In January 1975 she rendered assistance to the freighter Barma, rescuing her crew after the freighter began to take on water some 185 miles off Boston.

Assiniboine was selected for the Destroyer Life Extension Refit (DELEX) which she undertook entering dock at the Canadian Vickers yard in Montreal on April 23rd, 1979.  She returned to service in mid-November.

In June of 1981, Assiniboine was leading four other vessels NATO Standing Naval Force Atlantic (STANAVFORLANT) out of Halifax harbour when she grounded on Point Pleasant Shoal in heavy fog.  It took several tugboats to get her free.  Her participation in a NATO exercise was thus canceled while she underwent a damage inspection and repairs.[3]

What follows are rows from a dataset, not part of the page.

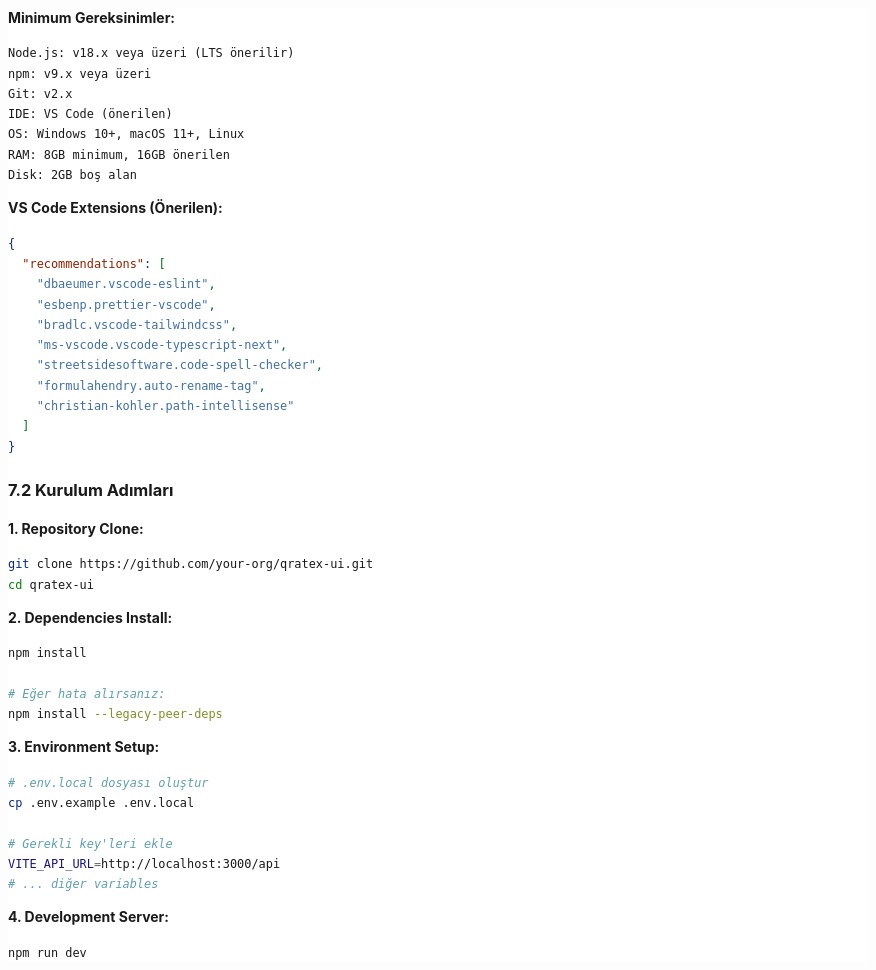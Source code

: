 **Minimum Gereksinimler:**
```
Node.js: v18.x veya üzeri (LTS önerilir)
npm: v9.x veya üzeri
Git: v2.x
IDE: VS Code (önerilen)
OS: Windows 10+, macOS 11+, Linux
RAM: 8GB minimum, 16GB önerilen
Disk: 2GB boş alan
```

**VS Code Extensions (Önerilen):**
```json
{
  "recommendations": [
    "dbaeumer.vscode-eslint",
    "esbenp.prettier-vscode",
    "bradlc.vscode-tailwindcss",
    "ms-vscode.vscode-typescript-next",
    "streetsidesoftware.code-spell-checker",
    "formulahendry.auto-rename-tag",
    "christian-kohler.path-intellisense"
  ]
}
```

### 7.2 Kurulum Adımları

**1. Repository Clone:**
```bash
git clone https://github.com/your-org/qratex-ui.git
cd qratex-ui
```

**2. Dependencies Install:**
```bash
npm install

# Eğer hata alırsanız:
npm install --legacy-peer-deps
```

**3. Environment Setup:**
```bash
# .env.local dosyası oluştur
cp .env.example .env.local

# Gerekli key'leri ekle
VITE_API_URL=http://localhost:3000/api
# ... diğer variables
```

**4. Development Server:**
```bash
npm run dev
```
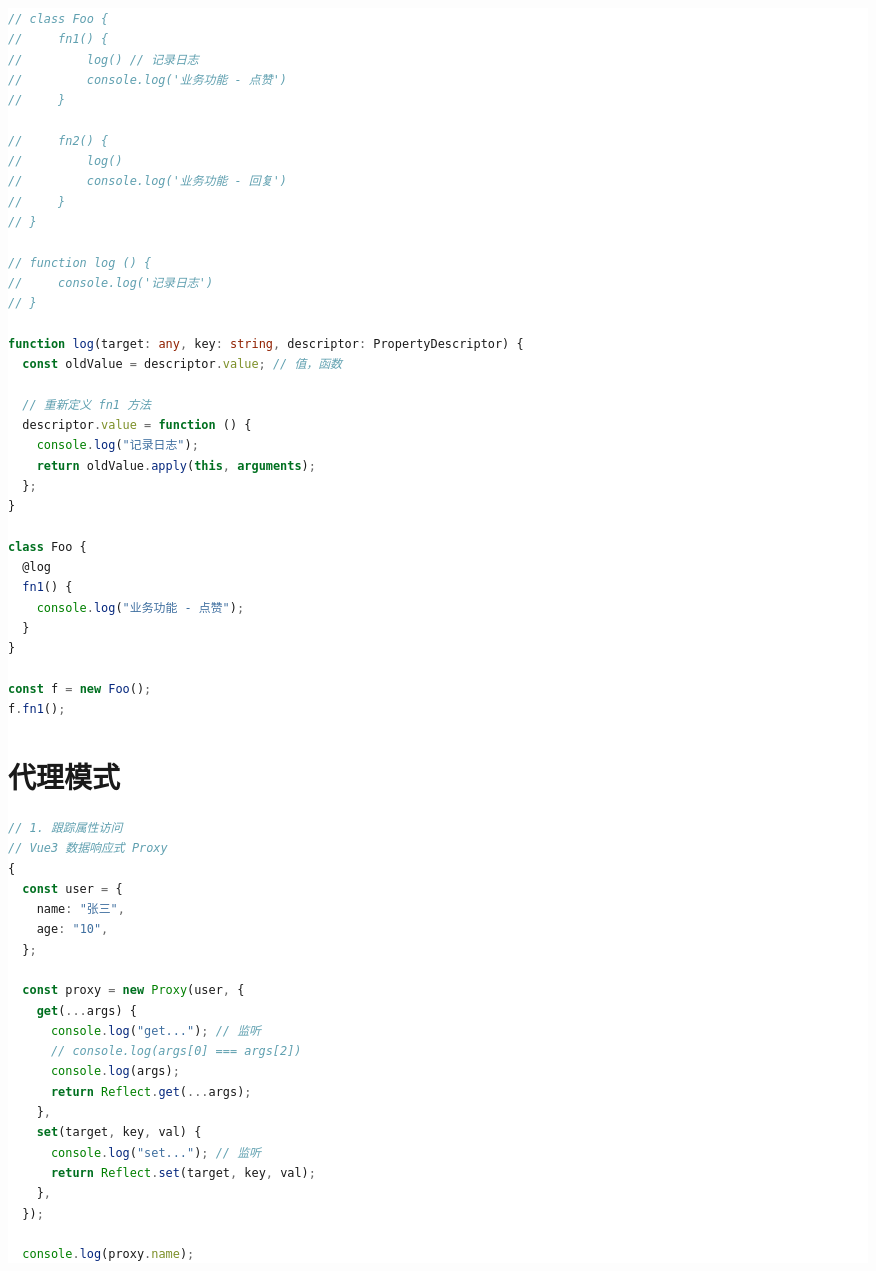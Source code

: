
 ```typescript
// class Foo {
//     fn1() {
//         log() // 记录日志
//         console.log('业务功能 - 点赞')
//     }

//     fn2() {
//         log()
//         console.log('业务功能 - 回复')
//     }
// }

// function log () {
//     console.log('记录日志')
// }

function log(target: any, key: string, descriptor: PropertyDescriptor) {
  const oldValue = descriptor.value; // 值，函数

  // 重新定义 fn1 方法
  descriptor.value = function () {
    console.log("记录日志");
    return oldValue.apply(this, arguments);
  };
}

class Foo {
  @log
  fn1() {
    console.log("业务功能 - 点赞");
  }
}

const f = new Foo();
f.fn1();
```

# 代理模式

```typescript
// 1. 跟踪属性访问
// Vue3 数据响应式 Proxy
{
  const user = {
    name: "张三",
    age: "10",
  };

  const proxy = new Proxy(user, {
    get(...args) {
      console.log("get..."); // 监听
      // console.log(args[0] === args[2])
      console.log(args);
      return Reflect.get(...args);
    },
    set(target, key, val) {
      console.log("set..."); // 监听
      return Reflect.set(target, key, val);
    },
  });

  console.log(proxy.name);
```

  [key: string]: string;
  [b]: 200,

Assiniboine Limbo Well in 1956

Limbo well of HMCS Assiniboine in a photo dated October 1956. (Courtesy Rick E. Davis)

In 1984 she was assigned to escort the Tall Ships Race from Bermuda to Halifax during the early summer.  When the British sailing vessel Marques sank, Assiniboine took up a prominent role in the search for survivors.  She would receive the Chief of Defence Staff Unit Commendation for her efforts, becoming only the second ship in the RCN to receive it.

She returned to Halifax in July of 1984 having discovered fractures in her upper deck stringers and plating.  She entered dry-dock for repairs on July 17th at Marine Industries Ltd.’s Sorel shipyard—her birthplace—for a ten month refit.  This stretched out to seventeen months due to a strike at the shipyard.[4]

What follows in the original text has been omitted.